Although the controversy over BPR is raging in other parts of the world, it has recently received too much publicity in our country. And it is quite bizarre to note high ranking government officials staunchly advocating such a vogue product, rather than crafting and prescribing growth promoting policies. This does induce a bias and limits organisations’ free choice of a means to their end.

 

In this country, these days, every success story is attributed to BPR, ranging from profit to good governance, if any. Conversely, a number of displaced and traumatized employees have been echoing their grievances by day.

 

BPR implementation, however, seems to be reaching its peak without noticing its cost-benefit status and scope, although BPR is tending to be activity oriented and too technical to provide a full-fledged business solution.

 

The vectors of BPR in the country are emerging and they take various forms.
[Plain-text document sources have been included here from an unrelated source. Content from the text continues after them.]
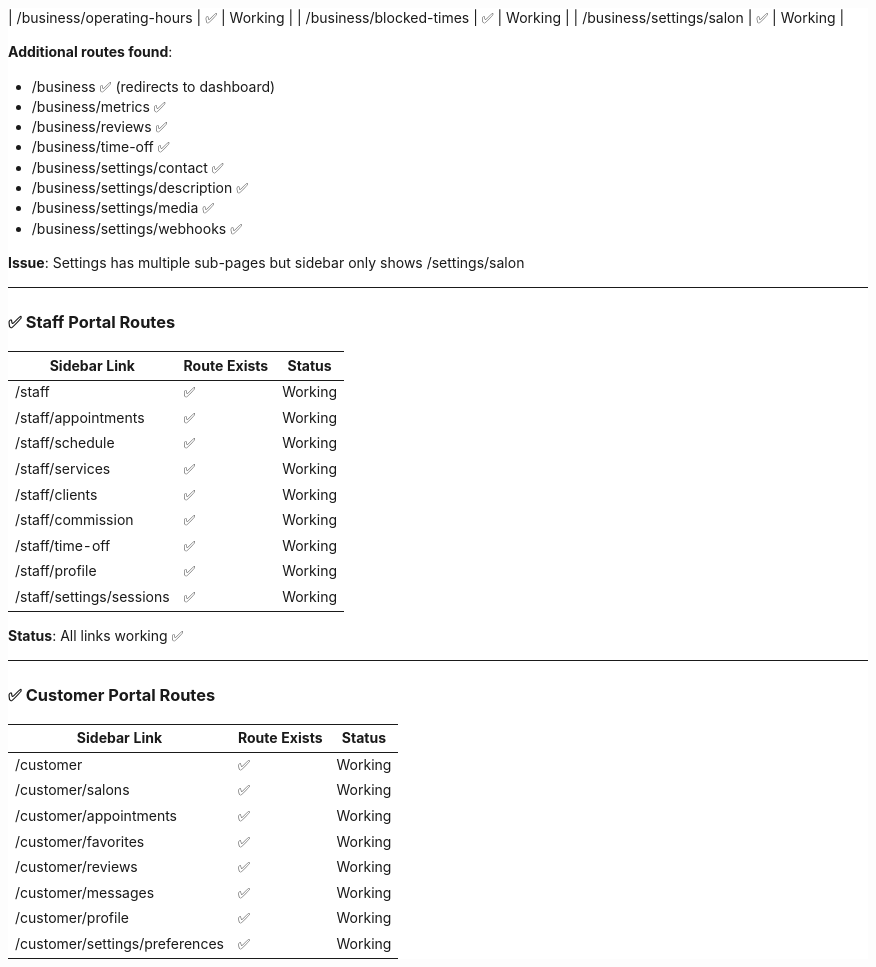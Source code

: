| /business/operating-hours | ✅ | Working |
| /business/blocked-times | ✅ | Working |
| /business/settings/salon | ✅ | Working |

**Additional routes found**:
- /business ✅ (redirects to dashboard)
- /business/metrics ✅
- /business/reviews ✅
- /business/time-off ✅
- /business/settings/contact ✅
- /business/settings/description ✅
- /business/settings/media ✅
- /business/settings/webhooks ✅

**Issue**: Settings has multiple sub-pages but sidebar only shows /settings/salon

---

### ✅ Staff Portal Routes

| Sidebar Link | Route Exists | Status |
|--------------|--------------|--------|
| /staff | ✅ | Working |
| /staff/appointments | ✅ | Working |
| /staff/schedule | ✅ | Working |
| /staff/services | ✅ | Working |
| /staff/clients | ✅ | Working |
| /staff/commission | ✅ | Working |
| /staff/time-off | ✅ | Working |
| /staff/profile | ✅ | Working |
| /staff/settings/sessions | ✅ | Working |

**Status**: All links working ✅

---

### ✅ Customer Portal Routes

| Sidebar Link | Route Exists | Status |
|--------------|--------------|--------|
| /customer | ✅ | Working |
| /customer/salons | ✅ | Working |
| /customer/appointments | ✅ | Working |
| /customer/favorites | ✅ | Working |
| /customer/reviews | ✅ | Working |
| /customer/messages | ✅ | Working |
| /customer/profile | ✅ | Working |
| /customer/settings/preferences | ✅ | Working |

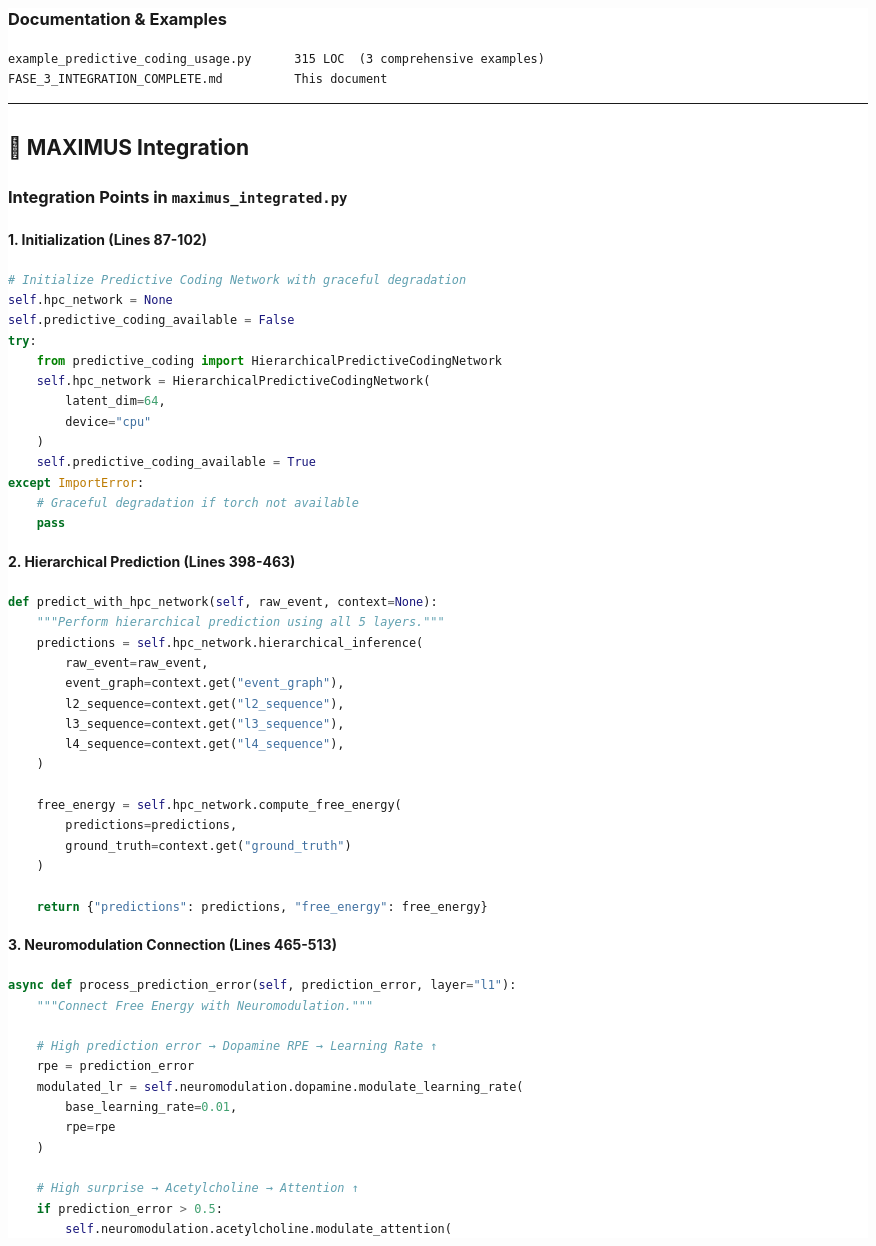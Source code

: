 ### Documentation & Examples
```
example_predictive_coding_usage.py      315 LOC  (3 comprehensive examples)
FASE_3_INTEGRATION_COMPLETE.md          This document
```

---

## 🔗 MAXIMUS Integration

### Integration Points in `maximus_integrated.py`

#### 1. Initialization (Lines 87-102)
```python
# Initialize Predictive Coding Network with graceful degradation
self.hpc_network = None
self.predictive_coding_available = False
try:
    from predictive_coding import HierarchicalPredictiveCodingNetwork
    self.hpc_network = HierarchicalPredictiveCodingNetwork(
        latent_dim=64,
        device="cpu"
    )
    self.predictive_coding_available = True
except ImportError:
    # Graceful degradation if torch not available
    pass
```

#### 2. Hierarchical Prediction (Lines 398-463)
```python
def predict_with_hpc_network(self, raw_event, context=None):
    """Perform hierarchical prediction using all 5 layers."""
    predictions = self.hpc_network.hierarchical_inference(
        raw_event=raw_event,
        event_graph=context.get("event_graph"),
        l2_sequence=context.get("l2_sequence"),
        l3_sequence=context.get("l3_sequence"),
        l4_sequence=context.get("l4_sequence"),
    )

    free_energy = self.hpc_network.compute_free_energy(
        predictions=predictions,
        ground_truth=context.get("ground_truth")
    )

    return {"predictions": predictions, "free_energy": free_energy}
```

#### 3. Neuromodulation Connection (Lines 465-513)
```python
async def process_prediction_error(self, prediction_error, layer="l1"):
    """Connect Free Energy with Neuromodulation."""

    # High prediction error → Dopamine RPE → Learning Rate ↑
    rpe = prediction_error
    modulated_lr = self.neuromodulation.dopamine.modulate_learning_rate(
        base_learning_rate=0.01,
        rpe=rpe
    )

    # High surprise → Acetylcholine → Attention ↑
    if prediction_error > 0.5:
        self.neuromodulation.acetylcholine.modulate_attention(
```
A certain company by the Vice or Vision allegedly runs by endowment fund, and is touting an Asian breed BPR and total quality management(TQM) , along with obsolete and botched quality tools, though, TQM has “mysriously”  disappeared  from business vernacular.

 

The actors of BPR are using various rendition techniques. However, it is difficult to describe why a higher learning institutes are teaching BPR, which has a negligible theoretical basis.

           

Still there is variation in the interpretation and application of BPR. And it seems that the prefix “Re” is only attached to the term “engineering”. In doing so, an opportunity is failing to learn from problems of design. Hence, BPR is blamed to be ignorant for “experience curve”, because it excessively employs its merciless tool and uses a clean sheet to design. It urges 99.9 percent improvement, big leap, light speed service, etc.

 

That means BPR is focused on output. The irony is that it disregards process focus, and hence paves the way to plunge into a viscous circle of short – term objectives. BPR care only for problems with “symptomatic solutions” that shifts a burden to somewhere for a time being. For instance, though too late, our agricultural experts have come to realize their grave mistakes of focusing on output.

 

In an extreme case there is a stance that put forward BPR as a “paradigm shift”. A lethal misconception.  Nonetheless, like its predecessors, TQM, faded away unnoticeably, there is no safe haven for BPR that guarantees it an everlasting heyday.